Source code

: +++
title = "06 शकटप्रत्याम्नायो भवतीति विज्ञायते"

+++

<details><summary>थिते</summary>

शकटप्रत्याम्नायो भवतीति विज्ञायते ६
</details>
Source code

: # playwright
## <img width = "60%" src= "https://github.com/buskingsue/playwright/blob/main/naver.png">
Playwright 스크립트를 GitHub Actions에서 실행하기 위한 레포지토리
========
- [PROBLEM TO WORK ON] Repeat each line of the data exactly, missing none.

- [RESULT]
Source code

: +++
title = "06 शकटप्रत्याम्नायो भवतीति विज्ञायते"

+++

<details><summary>थिते</summary>

शकटप्रत्याम्नायो भवतीति विज्ञायते ६
</details>
Source code

: # playwright
## <img width = "60%" src= "https://github.com/buskingsue/playwright/blob/main/naver.png">
Playwright 스크립트를 GitHub Actions에서 실행하기 위한 레포지토리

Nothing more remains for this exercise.